- Associated Press - Monday, May 20, 2013

MADRID — Jose Mourinho will leave Real Madrid after three years as coach, paving the path for his return to England and a second stint as Chelsea’s manager.

Real Madrid President Florentino Perez announced at a news conference following a board meeting Monday that a mutual agreement was reached for Mourinho’s departure.

The 50-year-old Portuguese coach has two matches remaining in a season that will end on June 1 without Madrid winning a major trophy.

Mourinho will leave having won only two major titles, the 2011 Copa del Rey and the 2012 league championship, and he failed to deliver the club’s much-desired 10th European Cup. His locker room appeared to splinter this season as he benched goalkeeper Iker Casillas, the captain of Madrid and Spain’s world and European championship teams.

“After three years we both agreed this was the correct moment to finish,” Perez said. “With Mourinho, we made a big leap competitively and sporting-wise. Today Madrid is where it ought to be. We had not reached that level prior to his arrival, so the balance of his stay here was positive.”

After becoming the third coach to win the European Cup with two teams (Porto in 2004 and Inter Milan in 2010), Mourinho replaced Manuel Pellegrini at Real for the 2010-11 season.

The agreement indicates the colorful and outspoken coach can return to Chelsea after a six-year absence without any compensation from the London club to Madrid. It was at Chelsea where Mourinho became the self-dubbed “Special One.”
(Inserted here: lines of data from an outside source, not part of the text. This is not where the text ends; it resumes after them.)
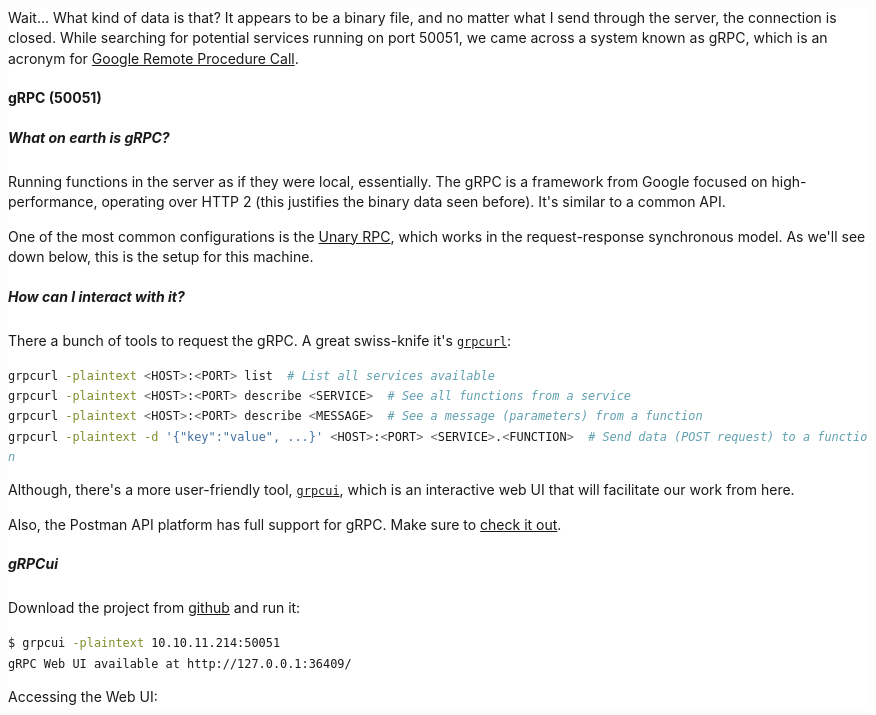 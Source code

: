 Wait... What kind of data is that? It appears to be a binary file, and no matter what I send through the server, the connection is closed. While searching for potential services running on port 50051, we came across a system known as gRPC, which is an acronym for [Google Remote Procedure Call](https://grpc.io/).

#### gRPC (50051)

##### What on earth is gRPC?

Running functions in the server as if they were local, essentially. The gRPC is a framework from Google focused on high-performance, operating over HTTP 2 (this justifies the binary data seen before). It's similar to a common API. 

One of the most common configurations is the [Unary RPC](https://grpc.io/docs/what-is-grpc/core-concepts/#unary-rpc), which works in the request-response synchronous model. As we'll see down below, this is the setup for this machine.

##### How can I interact with it?

There a bunch of tools to request the gRPC. A great swiss-knife it's [`grpcurl`](https://github.com/fullstorydev/grpcurl): 

```bash
grpcurl -plaintext <HOST>:<PORT> list  # List all services available
grpcurl -plaintext <HOST>:<PORT> describe <SERVICE>  # See all functions from a service
grpcurl -plaintext <HOST>:<PORT> describe <MESSAGE>  # See a message (parameters) from a function 
grpcurl -plaintext -d '{"key":"value", ...}' <HOST>:<PORT> <SERVICE>.<FUNCTION>  # Send data (POST request) to a function 
```

Although, there's a more user-friendly tool, [`grpcui`](https://github.com/fullstorydev/grpcui), which is an interactive web UI that will facilitate our work from here.

Also, the Postman API platform has full support for gRPC. Make sure to [check it out](https://blog.postman.com/postman-now-supports-grpc/).

##### gRPCui

Download the project from [github](https://github.com/fullstorydev/grpcui) and run it:

```bash
$ grpcui -plaintext 10.10.11.214:50051
gRPC Web UI available at http://127.0.0.1:36409/
```

Accessing the Web UI:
Rafa Benitez’s stint as Chelsea’s interim manager will end following a postseason tour of the U.S. that includes exhibitions against Manchester City in St. Louis on Thursday and in New York on Saturday. After winning the Champions League last year under Roberto Di Matteo, Chelsea was eliminated in the group stage but went on to win the second-tier Europa League.
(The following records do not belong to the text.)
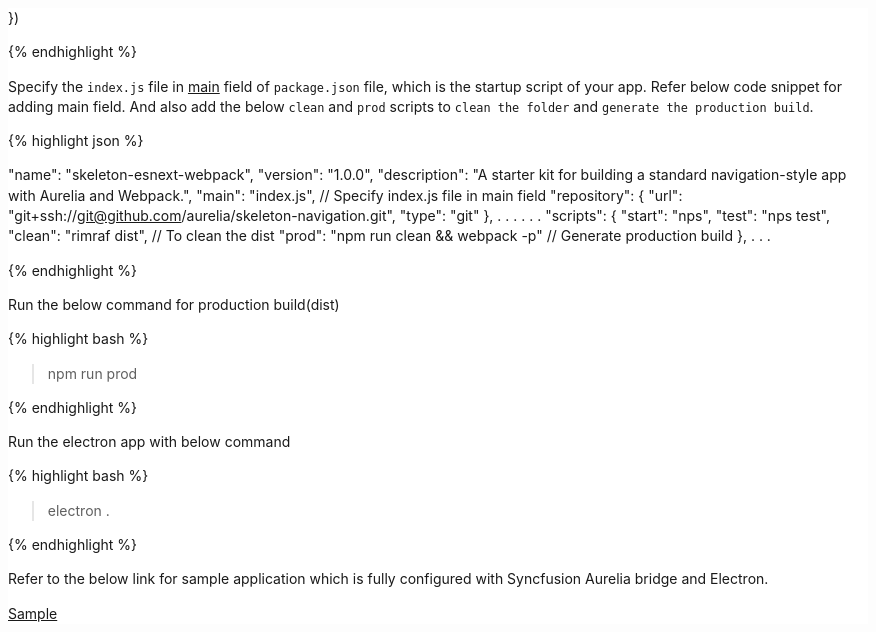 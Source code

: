 })

{% endhighlight %}

Specify the `index.js` file in [main](https://docs.npmjs.com/files/package.json#main) field of `package.json` file, which is the startup script of your app. Refer below code snippet for adding main field. And also add the below `clean` and `prod` scripts to `clean the folder` and `generate the production build`.

{% highlight json %}

"name": "skeleton-esnext-webpack",
  "version": "1.0.0",
  "description": "A starter kit for building a standard navigation-style app with Aurelia and Webpack.",
  "main": "index.js", // Specify index.js file in main field
  "repository": {
    "url": "git+ssh://git@github.com/aurelia/skeleton-navigation.git",
    "type": "git"
  },
. . .
. . .
"scripts": {
    "start": "nps",
    "test": "nps test",
    "clean": "rimraf dist", // To clean the dist
    "prod": "npm run clean && webpack -p" // Generate production build
  },
. . .

{% endhighlight %}

Run the below command for production build(dist)

{% highlight bash %}

> npm run prod

{% endhighlight %}

Run the electron app with below command

{% highlight bash %}

> electron .

{% endhighlight %}

Refer to the below link for sample application which is fully configured with Syncfusion Aurelia bridge and Electron.

[Sample](http://www.syncfusion.com/downloads/support/directtrac/general/ze/skeletonwithsyncfusion1660917682.zip)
Mourinho helped transform Chelsea under owner Roman Abramovich, winning the Premier League in 2005 and 2006, the FA Cup in 2007 and the League Cup in 2005 and 2007.

“He galvanizes people,” Chelsea midfielder Frank Lampard told Talk Sport radio Monday. “His own self-confidence reflects back on his teams. … what he does is he gets the best out of players and gets this togetherness that I’d never known until he came to the club and I haven’t seen it again since then.”

Popular with fans and media alike in England — in stark contrasted to his many fraught relationships in Spain — Mourinho appears to have repaired his relationship with Abramovich, who has had nine managers since 2000.

“He might rub people up the wrong way but, as a manager, he’s brilliant with his team. Tactically, he’s brilliant with individuals and I think he’s brilliant with the press,” Lampard said. “I know it creates a storm, but he does protect his players.”